◆ EXERCISE DIRECTIONS
Your response should consist of the entries below, reproduced exactly and without their images.

Pictures paired with source code:
::::::::
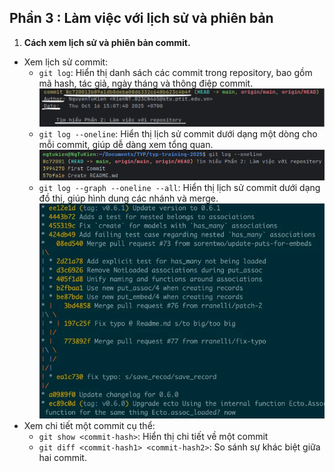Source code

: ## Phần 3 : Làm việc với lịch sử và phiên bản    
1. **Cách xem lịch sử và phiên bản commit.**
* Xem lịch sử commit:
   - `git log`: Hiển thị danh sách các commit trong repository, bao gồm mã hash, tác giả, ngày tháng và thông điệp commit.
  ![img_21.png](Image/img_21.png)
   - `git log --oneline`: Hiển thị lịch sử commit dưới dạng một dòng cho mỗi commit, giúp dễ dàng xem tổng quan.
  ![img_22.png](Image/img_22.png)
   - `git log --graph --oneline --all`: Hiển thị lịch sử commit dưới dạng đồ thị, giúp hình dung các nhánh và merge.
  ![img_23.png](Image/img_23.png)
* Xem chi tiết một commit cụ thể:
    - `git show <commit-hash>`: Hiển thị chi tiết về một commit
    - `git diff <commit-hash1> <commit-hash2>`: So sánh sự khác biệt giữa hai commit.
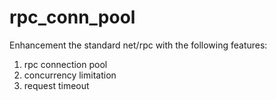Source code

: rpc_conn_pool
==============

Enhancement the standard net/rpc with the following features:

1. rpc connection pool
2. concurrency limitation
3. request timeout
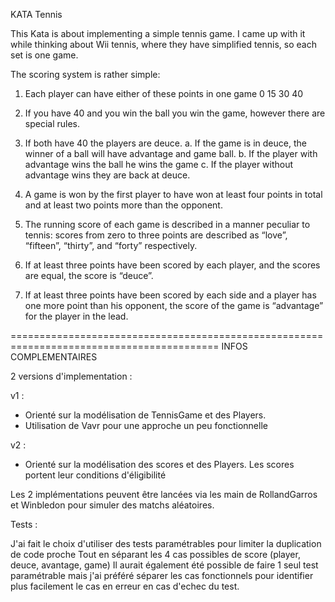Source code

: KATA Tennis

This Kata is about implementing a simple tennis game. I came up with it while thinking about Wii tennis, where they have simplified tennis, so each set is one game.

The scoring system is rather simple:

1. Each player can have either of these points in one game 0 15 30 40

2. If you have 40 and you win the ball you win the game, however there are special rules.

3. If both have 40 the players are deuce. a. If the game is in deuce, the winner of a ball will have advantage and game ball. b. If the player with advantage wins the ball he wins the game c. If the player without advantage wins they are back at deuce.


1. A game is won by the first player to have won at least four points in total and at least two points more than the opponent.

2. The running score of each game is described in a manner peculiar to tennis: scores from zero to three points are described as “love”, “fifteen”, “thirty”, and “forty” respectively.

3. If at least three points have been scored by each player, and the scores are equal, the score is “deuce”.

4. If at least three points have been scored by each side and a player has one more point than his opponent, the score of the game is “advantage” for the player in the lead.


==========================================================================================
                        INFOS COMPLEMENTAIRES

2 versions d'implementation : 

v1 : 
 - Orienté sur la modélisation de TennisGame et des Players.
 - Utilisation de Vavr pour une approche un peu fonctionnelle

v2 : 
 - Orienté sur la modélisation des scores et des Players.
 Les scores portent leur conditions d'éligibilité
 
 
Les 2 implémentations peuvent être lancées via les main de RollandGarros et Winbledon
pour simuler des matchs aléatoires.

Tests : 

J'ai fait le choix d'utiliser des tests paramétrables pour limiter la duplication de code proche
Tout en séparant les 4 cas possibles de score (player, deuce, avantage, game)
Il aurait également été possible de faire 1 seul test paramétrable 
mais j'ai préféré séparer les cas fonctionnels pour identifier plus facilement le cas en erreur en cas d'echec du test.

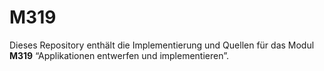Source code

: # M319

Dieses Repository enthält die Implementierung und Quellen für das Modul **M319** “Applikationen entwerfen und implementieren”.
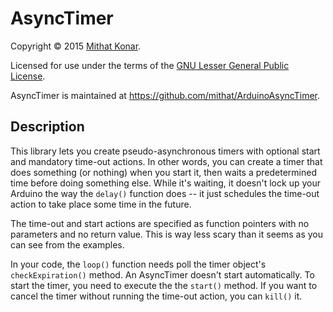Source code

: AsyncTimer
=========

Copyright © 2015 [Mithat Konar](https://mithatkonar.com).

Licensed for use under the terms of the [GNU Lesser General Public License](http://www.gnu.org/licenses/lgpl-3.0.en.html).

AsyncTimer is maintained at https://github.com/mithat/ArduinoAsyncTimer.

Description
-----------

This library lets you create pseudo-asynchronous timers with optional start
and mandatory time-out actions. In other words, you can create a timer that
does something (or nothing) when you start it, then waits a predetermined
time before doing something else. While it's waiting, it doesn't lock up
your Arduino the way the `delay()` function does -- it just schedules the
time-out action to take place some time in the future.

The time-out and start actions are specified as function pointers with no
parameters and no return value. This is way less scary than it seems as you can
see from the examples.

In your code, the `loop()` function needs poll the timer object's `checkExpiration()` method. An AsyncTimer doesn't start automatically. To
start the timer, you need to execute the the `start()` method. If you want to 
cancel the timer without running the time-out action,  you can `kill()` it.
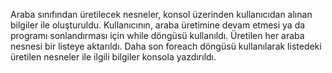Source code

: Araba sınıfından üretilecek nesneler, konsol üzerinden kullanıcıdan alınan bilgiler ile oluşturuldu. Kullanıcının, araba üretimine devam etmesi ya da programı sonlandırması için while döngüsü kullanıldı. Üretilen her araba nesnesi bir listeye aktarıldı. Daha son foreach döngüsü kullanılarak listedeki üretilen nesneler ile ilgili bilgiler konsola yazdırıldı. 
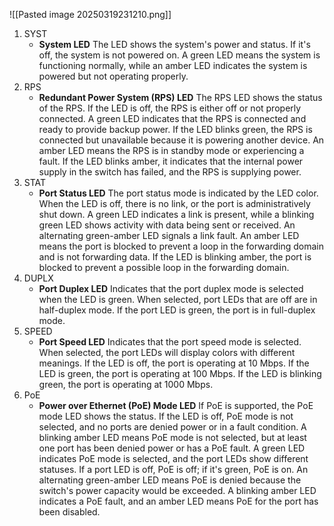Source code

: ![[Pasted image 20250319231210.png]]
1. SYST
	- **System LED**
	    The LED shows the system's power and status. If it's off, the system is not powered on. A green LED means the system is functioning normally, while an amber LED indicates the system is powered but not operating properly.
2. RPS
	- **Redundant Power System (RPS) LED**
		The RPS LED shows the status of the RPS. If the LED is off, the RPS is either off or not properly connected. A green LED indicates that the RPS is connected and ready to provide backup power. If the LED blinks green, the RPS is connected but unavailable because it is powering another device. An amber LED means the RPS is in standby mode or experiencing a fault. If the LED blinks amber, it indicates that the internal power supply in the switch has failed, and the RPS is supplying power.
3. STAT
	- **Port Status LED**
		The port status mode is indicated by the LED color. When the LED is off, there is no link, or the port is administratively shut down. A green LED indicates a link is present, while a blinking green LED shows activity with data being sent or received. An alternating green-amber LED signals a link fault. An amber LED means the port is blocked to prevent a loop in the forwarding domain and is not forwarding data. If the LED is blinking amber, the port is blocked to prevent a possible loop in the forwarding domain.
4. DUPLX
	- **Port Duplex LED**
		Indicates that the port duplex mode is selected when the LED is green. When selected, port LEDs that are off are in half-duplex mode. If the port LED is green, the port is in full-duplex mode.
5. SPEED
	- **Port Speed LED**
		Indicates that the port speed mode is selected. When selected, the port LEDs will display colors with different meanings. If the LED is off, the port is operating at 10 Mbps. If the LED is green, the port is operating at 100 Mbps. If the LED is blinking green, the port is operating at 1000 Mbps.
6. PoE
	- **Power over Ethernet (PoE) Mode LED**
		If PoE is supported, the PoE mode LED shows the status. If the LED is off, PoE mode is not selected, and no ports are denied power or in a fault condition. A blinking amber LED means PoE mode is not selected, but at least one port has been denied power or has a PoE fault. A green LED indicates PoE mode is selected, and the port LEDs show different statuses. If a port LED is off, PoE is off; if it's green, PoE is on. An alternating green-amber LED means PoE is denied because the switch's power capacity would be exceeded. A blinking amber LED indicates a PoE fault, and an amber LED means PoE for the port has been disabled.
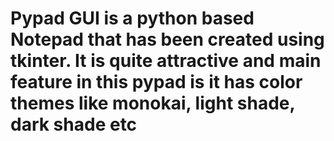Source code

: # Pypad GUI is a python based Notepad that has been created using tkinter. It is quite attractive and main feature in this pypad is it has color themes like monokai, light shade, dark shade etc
::::::::
◆ RESPONSE TO THE TASK
Source code

: ## Phần 3 : Làm việc với lịch sử và phiên bản    
1. **Cách xem lịch sử và phiên bản commit.**
* Xem lịch sử commit:
   - `git log`: Hiển thị danh sách các commit trong repository, bao gồm mã hash, tác giả, ngày tháng và thông điệp commit.
  ![img_21.png](Image/img_21.png)
   - `git log --oneline`: Hiển thị lịch sử commit dưới dạng một dòng cho mỗi commit, giúp dễ dàng xem tổng quan.
  ![img_22.png](Image/img_22.png)
   - `git log --graph --oneline --all`: Hiển thị lịch sử commit dưới dạng đồ thị, giúp hình dung các nhánh và merge.
  ![img_23.png](Image/img_23.png)
* Xem chi tiết một commit cụ thể:
    - `git show <commit-hash>`: Hiển thị chi tiết về một commit
    - `git diff <commit-hash1> <commit-hash2>`: So sánh sự khác biệt giữa hai commit.
Source code

: rpc_conn_pool
==============

Enhancement the standard net/rpc with the following features:

1. rpc connection pool
2. concurrency limitation
3. request timeout
Source code

: KATA Tennis

This Kata is about implementing a simple tennis game. I came up with it while thinking about Wii tennis, where they have simplified tennis, so each set is one game.

The scoring system is rather simple:

1. Each player can have either of these points in one game 0 15 30 40

2. If you have 40 and you win the ball you win the game, however there are special rules.

3. If both have 40 the players are deuce. a. If the game is in deuce, the winner of a ball will have advantage and game ball. b. If the player with advantage wins the ball he wins the game c. If the player without advantage wins they are back at deuce.


1. A game is won by the first player to have won at least four points in total and at least two points more than the opponent.

2. The running score of each game is described in a manner peculiar to tennis: scores from zero to three points are described as “love”, “fifteen”, “thirty”, and “forty” respectively.

3. If at least three points have been scored by each player, and the scores are equal, the score is “deuce”.

4. If at least three points have been scored by each side and a player has one more point than his opponent, the score of the game is “advantage” for the player in the lead.


==========================================================================================
                        INFOS COMPLEMENTAIRES

2 versions d'implementation : 

v1 : 
 - Orienté sur la modélisation de TennisGame et des Players.
 - Utilisation de Vavr pour une approche un peu fonctionnelle

v2 : 
 - Orienté sur la modélisation des scores et des Players.
 Les scores portent leur conditions d'éligibilité
 
 
Les 2 implémentations peuvent être lancées via les main de RollandGarros et Winbledon
pour simuler des matchs aléatoires.

Tests : 

J'ai fait le choix d'utiliser des tests paramétrables pour limiter la duplication de code proche
Tout en séparant les 4 cas possibles de score (player, deuce, avantage, game)
Il aurait également été possible de faire 1 seul test paramétrable 
mais j'ai préféré séparer les cas fonctionnels pour identifier plus facilement le cas en erreur en cas d'echec du test.

Source code

: # M319

Dieses Repository enthält die Implementierung und Quellen für das Modul **M319** “Applikationen entwerfen und implementieren”.
Source code

: AsyncTimer
=========

Copyright © 2015 [Mithat Konar](https://mithatkonar.com).

Licensed for use under the terms of the [GNU Lesser General Public License](http://www.gnu.org/licenses/lgpl-3.0.en.html).

AsyncTimer is maintained at https://github.com/mithat/ArduinoAsyncTimer.

Description
-----------

This library lets you create pseudo-asynchronous timers with optional start
and mandatory time-out actions. In other words, you can create a timer that
does something (or nothing) when you start it, then waits a predetermined
time before doing something else. While it's waiting, it doesn't lock up
your Arduino the way the `delay()` function does -- it just schedules the
time-out action to take place some time in the future.

The time-out and start actions are specified as function pointers with no
parameters and no return value. This is way less scary than it seems as you can
see from the examples.

In your code, the `loop()` function needs poll the timer object's `checkExpiration()` method. An AsyncTimer doesn't start automatically. To
start the timer, you need to execute the the `start()` method. If you want to 
cancel the timer without running the time-out action,  you can `kill()` it.
Source code

: Araba sınıfından üretilecek nesneler, konsol üzerinden kullanıcıdan alınan bilgiler ile oluşturuldu. Kullanıcının, araba üretimine devam etmesi ya da programı sonlandırması için while döngüsü kullanıldı. Üretilen her araba nesnesi bir listeye aktarıldı. Daha son foreach döngüsü kullanılarak listedeki üretilen nesneler ile ilgili bilgiler konsola yazdırıldı. 
Source code

: ![[Pasted image 20250319231210.png]]
1. SYST
	- **System LED**
	    The LED shows the system's power and status. If it's off, the system is not powered on. A green LED means the system is functioning normally, while an amber LED indicates the system is powered but not operating properly.
2. RPS
	- **Redundant Power System (RPS) LED**
		The RPS LED shows the status of the RPS. If the LED is off, the RPS is either off or not properly connected. A green LED indicates that the RPS is connected and ready to provide backup power. If the LED blinks green, the RPS is connected but unavailable because it is powering another device. An amber LED means the RPS is in standby mode or experiencing a fault. If the LED blinks amber, it indicates that the internal power supply in the switch has failed, and the RPS is supplying power.
3. STAT
	- **Port Status LED**
		The port status mode is indicated by the LED color. When the LED is off, there is no link, or the port is administratively shut down. A green LED indicates a link is present, while a blinking green LED shows activity with data being sent or received. An alternating green-amber LED signals a link fault. An amber LED means the port is blocked to prevent a loop in the forwarding domain and is not forwarding data. If the LED is blinking amber, the port is blocked to prevent a possible loop in the forwarding domain.
4. DUPLX
	- **Port Duplex LED**
		Indicates that the port duplex mode is selected when the LED is green. When selected, port LEDs that are off are in half-duplex mode. If the port LED is green, the port is in full-duplex mode.
5. SPEED
	- **Port Speed LED**
		Indicates that the port speed mode is selected. When selected, the port LEDs will display colors with different meanings. If the LED is off, the port is operating at 10 Mbps. If the LED is green, the port is operating at 100 Mbps. If the LED is blinking green, the port is operating at 1000 Mbps.
6. PoE
	- **Power over Ethernet (PoE) Mode LED**
		If PoE is supported, the PoE mode LED shows the status. If the LED is off, PoE mode is not selected, and no ports are denied power or in a fault condition. A blinking amber LED means PoE mode is not selected, but at least one port has been denied power or has a PoE fault. A green LED indicates PoE mode is selected, and the port LEDs show different statuses. If a port LED is off, PoE is off; if it's green, PoE is on. An alternating green-amber LED means PoE is denied because the switch's power capacity would be exceeded. A blinking amber LED indicates a PoE fault, and an amber LED means PoE for the port has been disabled.
Source code

: # Pypad GUI is a python based Notepad that has been created using tkinter. It is quite attractive and main feature in this pypad is it has color themes like monokai, light shade, dark shade etc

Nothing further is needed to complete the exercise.